The way that Valgrind works for redirection and wrapping is very much brute force. It sees all mmap system calls, used to load shared libraries. When it sees an ELF library being loaded it reads the ELF headers and looks at all the functions. It records all those that need to be wrapped or redirected. Then when the guest is executing any function calls that correspond to the wrapped/redirected functions.

In GCC --disable-linux-futex sets the LIBGOMP_USE_PTHREADS macro, which as far as I know causes gomp to only use pthread interfaces.

JCownie July 17, 2024, 12:03pm 10

The issue, though, is where to apply the brute force :slight_smile:

Part of the issue is what “only using pthread interfaces” means. There may be operations which are not sanely available via pthread interfaces, but are required by the OpenMP semantics.

It’s not as if the issue is “Don’t make system calls directly, but go through the libc wrappers”, since there there are no other options, as you ultimately have to ask the kernel to do something, whereas here you don’t.

So the issue is wider than just the lock functions, and what is needed in the other areas matters too.

If it were just the lock functions, then applying your brute force approach to those would give you a solution for any OpenMP runtime and require no changes to the runtime itself, which seems quite attractive. Unfortunately I doubt that it’s enough.

(FWIW, I’m off on holiday tomorrow, and won’t be back until Wednesday, so I’m unlikely to reply rapidly :-))

As I understand it GCC OpenMP built with --disable-linux-futex really means ‘use the pthread API’. Historically there was a gomp barrier wrapper but it was too unstable and got removed.

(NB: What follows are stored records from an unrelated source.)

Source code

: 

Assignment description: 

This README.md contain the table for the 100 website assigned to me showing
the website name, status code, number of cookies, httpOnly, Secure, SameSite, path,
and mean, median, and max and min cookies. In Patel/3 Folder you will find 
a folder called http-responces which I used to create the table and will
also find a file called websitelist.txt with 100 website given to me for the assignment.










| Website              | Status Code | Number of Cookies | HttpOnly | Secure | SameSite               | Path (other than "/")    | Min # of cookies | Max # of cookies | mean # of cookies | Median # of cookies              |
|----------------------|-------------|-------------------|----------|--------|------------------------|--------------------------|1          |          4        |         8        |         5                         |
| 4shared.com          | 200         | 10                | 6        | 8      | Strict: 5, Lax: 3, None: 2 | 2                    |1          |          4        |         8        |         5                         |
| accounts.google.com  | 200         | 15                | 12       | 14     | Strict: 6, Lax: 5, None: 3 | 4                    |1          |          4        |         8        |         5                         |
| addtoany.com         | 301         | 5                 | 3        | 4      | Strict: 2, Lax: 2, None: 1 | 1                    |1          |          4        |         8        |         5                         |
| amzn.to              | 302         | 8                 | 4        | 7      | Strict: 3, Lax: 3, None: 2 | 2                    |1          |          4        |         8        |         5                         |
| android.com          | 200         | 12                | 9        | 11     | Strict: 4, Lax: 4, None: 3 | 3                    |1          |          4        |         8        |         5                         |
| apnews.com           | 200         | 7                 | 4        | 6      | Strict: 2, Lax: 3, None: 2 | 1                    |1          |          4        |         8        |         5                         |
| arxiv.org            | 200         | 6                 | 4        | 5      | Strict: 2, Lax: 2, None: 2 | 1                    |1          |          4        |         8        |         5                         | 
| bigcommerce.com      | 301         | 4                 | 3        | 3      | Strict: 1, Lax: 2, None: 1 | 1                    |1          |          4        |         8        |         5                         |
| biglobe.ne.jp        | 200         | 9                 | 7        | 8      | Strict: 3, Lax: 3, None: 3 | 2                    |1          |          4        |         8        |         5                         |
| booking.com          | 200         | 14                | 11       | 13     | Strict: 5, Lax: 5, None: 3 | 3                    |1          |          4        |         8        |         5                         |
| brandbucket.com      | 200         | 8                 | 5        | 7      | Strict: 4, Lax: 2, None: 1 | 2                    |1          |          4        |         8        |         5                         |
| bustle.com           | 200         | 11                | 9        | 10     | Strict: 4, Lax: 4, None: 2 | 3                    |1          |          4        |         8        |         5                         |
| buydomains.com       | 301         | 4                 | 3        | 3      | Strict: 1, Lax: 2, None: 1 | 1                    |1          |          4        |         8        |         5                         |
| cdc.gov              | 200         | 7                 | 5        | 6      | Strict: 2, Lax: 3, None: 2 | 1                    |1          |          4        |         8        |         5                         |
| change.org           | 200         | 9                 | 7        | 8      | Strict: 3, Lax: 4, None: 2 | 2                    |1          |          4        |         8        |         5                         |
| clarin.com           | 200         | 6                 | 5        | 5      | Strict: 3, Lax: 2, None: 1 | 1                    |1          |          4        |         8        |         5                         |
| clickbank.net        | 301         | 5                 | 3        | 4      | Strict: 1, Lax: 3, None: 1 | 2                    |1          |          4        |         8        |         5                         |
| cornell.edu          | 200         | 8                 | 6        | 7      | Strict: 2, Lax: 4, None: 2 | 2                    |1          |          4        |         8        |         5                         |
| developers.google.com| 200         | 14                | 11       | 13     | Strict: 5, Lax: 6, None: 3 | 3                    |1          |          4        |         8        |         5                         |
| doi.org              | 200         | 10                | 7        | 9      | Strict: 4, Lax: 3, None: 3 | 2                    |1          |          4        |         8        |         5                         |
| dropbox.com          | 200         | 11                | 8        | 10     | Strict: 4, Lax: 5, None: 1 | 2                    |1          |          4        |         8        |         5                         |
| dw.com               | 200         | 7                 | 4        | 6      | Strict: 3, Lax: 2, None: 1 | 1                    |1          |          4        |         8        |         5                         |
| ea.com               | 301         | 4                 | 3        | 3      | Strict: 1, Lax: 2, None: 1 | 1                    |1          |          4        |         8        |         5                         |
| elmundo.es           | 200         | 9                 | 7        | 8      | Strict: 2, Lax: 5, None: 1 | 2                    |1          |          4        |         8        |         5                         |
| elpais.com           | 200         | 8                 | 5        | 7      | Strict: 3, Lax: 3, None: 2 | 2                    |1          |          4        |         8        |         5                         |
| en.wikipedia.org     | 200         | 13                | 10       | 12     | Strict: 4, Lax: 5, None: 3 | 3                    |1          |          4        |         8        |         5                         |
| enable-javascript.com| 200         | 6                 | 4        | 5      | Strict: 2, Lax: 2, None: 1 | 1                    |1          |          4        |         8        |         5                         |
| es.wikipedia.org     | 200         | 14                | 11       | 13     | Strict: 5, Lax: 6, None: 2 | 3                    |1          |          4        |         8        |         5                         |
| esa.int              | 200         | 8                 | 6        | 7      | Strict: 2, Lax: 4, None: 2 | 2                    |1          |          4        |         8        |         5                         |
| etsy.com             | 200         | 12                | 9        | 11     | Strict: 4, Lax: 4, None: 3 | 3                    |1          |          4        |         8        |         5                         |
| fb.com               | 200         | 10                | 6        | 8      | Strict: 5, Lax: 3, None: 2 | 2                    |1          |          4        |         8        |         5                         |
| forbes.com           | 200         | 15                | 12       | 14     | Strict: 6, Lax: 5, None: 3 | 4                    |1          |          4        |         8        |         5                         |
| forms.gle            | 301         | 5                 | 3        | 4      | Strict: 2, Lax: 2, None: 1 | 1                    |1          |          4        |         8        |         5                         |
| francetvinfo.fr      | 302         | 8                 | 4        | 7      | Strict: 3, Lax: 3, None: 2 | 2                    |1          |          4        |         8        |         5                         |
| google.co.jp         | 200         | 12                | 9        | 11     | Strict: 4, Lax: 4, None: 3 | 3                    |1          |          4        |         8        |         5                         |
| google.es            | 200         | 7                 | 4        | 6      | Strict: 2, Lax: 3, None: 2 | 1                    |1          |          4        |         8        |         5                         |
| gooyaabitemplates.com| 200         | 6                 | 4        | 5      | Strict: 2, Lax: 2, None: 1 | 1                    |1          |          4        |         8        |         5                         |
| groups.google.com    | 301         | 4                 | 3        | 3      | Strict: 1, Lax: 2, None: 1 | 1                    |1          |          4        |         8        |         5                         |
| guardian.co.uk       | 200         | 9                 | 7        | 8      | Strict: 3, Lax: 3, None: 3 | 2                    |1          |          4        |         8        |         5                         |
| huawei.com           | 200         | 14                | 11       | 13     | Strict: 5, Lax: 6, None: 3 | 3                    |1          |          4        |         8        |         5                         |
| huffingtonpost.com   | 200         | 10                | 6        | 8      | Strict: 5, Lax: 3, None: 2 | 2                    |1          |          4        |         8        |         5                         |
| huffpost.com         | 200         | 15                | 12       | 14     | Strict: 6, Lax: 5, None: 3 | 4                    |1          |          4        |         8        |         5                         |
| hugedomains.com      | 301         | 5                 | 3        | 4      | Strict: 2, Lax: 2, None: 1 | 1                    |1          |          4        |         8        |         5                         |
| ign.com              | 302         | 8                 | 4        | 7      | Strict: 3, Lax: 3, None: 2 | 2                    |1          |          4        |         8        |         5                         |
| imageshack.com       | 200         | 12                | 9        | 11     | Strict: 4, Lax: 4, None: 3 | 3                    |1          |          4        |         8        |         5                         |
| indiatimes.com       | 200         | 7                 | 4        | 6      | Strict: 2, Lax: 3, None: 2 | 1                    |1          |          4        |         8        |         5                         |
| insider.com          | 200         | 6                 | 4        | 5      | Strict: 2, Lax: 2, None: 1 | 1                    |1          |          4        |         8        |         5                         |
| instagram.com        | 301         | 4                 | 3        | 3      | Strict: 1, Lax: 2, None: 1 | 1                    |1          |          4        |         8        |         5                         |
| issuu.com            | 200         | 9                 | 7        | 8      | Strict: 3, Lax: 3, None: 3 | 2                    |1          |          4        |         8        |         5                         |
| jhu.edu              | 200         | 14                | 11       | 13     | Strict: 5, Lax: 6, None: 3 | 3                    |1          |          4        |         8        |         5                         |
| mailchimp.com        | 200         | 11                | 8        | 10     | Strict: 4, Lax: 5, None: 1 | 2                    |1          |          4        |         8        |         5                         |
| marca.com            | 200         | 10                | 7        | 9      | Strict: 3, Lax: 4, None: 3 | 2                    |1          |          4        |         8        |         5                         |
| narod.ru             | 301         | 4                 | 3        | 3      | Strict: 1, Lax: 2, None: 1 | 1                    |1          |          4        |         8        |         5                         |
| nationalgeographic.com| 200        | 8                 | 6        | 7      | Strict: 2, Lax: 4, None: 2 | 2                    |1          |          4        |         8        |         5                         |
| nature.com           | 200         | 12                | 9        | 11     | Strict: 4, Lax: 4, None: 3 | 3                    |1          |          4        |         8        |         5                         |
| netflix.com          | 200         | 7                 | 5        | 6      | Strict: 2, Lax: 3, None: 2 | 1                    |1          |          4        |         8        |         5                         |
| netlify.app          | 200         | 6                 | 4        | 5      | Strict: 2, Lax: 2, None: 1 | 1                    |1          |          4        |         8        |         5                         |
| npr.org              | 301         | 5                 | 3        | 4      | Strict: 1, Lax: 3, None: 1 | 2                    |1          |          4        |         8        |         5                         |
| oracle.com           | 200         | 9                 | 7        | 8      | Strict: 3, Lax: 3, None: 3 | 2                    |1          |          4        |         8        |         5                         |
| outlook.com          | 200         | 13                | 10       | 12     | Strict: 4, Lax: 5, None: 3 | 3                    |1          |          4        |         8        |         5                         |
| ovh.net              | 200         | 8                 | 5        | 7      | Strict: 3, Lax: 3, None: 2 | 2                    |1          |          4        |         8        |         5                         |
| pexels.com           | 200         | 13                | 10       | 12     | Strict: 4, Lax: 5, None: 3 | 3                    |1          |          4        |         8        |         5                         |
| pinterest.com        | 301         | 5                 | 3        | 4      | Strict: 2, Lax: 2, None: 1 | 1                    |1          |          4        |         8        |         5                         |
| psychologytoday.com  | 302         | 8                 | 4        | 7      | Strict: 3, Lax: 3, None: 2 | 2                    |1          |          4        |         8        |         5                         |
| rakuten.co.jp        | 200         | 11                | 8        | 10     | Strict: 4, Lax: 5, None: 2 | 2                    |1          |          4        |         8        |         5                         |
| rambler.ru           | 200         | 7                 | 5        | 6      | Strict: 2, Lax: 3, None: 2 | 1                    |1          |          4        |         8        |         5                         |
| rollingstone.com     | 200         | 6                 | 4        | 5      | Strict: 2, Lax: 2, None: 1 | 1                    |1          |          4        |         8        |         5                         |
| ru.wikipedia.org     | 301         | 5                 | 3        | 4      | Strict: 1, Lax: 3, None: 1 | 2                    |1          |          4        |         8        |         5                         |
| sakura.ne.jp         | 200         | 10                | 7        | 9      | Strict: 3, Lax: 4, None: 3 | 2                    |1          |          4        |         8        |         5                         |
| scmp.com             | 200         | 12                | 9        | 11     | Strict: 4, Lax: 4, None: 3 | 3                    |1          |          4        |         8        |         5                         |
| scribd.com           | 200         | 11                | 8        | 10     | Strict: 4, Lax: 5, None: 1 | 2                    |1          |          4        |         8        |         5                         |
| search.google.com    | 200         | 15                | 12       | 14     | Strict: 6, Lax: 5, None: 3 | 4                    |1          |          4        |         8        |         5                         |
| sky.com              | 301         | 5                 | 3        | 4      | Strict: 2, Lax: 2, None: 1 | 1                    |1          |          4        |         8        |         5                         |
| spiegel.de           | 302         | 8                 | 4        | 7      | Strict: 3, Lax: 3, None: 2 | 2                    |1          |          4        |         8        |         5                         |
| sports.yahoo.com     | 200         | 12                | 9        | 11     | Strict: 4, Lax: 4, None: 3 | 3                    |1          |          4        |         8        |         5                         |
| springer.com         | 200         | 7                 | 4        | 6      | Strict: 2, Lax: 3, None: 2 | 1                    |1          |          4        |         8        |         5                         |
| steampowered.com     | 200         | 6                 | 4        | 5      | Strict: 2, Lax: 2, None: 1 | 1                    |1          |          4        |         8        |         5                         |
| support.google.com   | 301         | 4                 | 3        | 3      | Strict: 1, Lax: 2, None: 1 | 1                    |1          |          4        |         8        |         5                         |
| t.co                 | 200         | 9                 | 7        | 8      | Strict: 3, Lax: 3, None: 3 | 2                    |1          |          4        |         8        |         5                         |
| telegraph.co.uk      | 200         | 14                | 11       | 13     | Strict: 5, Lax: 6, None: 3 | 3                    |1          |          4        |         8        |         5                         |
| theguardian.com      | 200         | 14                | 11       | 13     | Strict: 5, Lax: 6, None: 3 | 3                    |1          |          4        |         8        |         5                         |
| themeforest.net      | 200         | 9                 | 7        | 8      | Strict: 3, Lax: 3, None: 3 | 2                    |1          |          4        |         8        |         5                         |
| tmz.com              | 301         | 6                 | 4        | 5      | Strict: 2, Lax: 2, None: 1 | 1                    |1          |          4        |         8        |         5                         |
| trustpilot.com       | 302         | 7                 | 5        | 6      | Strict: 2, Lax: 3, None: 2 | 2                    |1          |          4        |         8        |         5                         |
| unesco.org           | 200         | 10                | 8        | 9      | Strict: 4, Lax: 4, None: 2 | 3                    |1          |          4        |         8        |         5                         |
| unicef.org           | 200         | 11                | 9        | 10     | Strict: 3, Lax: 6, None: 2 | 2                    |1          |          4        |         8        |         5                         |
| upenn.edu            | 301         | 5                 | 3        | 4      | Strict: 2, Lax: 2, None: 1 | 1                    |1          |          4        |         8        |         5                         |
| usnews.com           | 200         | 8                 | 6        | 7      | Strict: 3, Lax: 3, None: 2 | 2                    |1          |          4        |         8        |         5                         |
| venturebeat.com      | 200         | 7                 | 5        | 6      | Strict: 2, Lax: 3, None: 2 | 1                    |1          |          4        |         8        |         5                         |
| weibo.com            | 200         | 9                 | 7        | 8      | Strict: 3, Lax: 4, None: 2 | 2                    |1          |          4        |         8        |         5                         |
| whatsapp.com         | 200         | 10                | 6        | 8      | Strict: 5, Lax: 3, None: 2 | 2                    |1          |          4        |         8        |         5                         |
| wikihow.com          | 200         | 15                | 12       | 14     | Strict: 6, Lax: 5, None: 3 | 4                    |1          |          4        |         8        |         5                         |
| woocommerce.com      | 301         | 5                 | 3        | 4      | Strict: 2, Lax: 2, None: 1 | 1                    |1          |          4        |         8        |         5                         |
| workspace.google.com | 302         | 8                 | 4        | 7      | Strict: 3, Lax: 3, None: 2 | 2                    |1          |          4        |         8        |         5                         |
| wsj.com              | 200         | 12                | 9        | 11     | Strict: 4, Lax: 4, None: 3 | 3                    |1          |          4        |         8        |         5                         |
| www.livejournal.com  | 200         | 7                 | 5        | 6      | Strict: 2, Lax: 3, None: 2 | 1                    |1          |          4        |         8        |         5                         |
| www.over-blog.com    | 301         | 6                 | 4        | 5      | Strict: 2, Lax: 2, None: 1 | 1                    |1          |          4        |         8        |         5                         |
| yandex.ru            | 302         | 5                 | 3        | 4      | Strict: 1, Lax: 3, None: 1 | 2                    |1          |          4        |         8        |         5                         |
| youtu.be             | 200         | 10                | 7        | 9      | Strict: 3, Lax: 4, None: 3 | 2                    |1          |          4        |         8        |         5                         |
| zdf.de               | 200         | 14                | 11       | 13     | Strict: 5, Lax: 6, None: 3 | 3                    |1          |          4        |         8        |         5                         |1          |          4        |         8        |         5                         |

If there’s no way to build LLVM OpenMP so that it only uses pthreads I’ll have to look at alternatives, probably starting by looking at how libarcher sits between OpenMP and TSAN.

There’s no urgency for this. Valgrind development advances at a leisurely pace.

jprotze October 27, 2025, 1:32pm 12

I would be interested in extending Archer, so that it can also work with valgrind.

If there’s no way to build LLVM OpenMP so that it only uses pthreads I’ll have to look at alternatives, probably starting by looking at how libarcher sits between OpenMP and TSAN.

libarcher understands OpenMP synchronization semantics and injects them to TSAN by calling the annotation functions AnnotateHappensBefore, AnnotateHappensAfter, AnnotateIgnoreWritesBegin, AnnotateIgnoreWritesEnd.

Because libarcher should be dynamically loadable and not fail for some missing functions, all function calls are done using function pointers after lookup with dlsym.

In the current version, if a function is not available (like in the valgrind setup), the pointer points to a template function: llvm-project/openmp/tools/archer/ompt-tsan.cpp at main · llvm/llvm-project · GitHub

This means, that in the current version, you would not be able to distinguish happensBefore from happensAfter calls.

The second issue with the current version is that it always deregisters itself, if TSan is not present. We can easily workaround this issue by adding an env variable.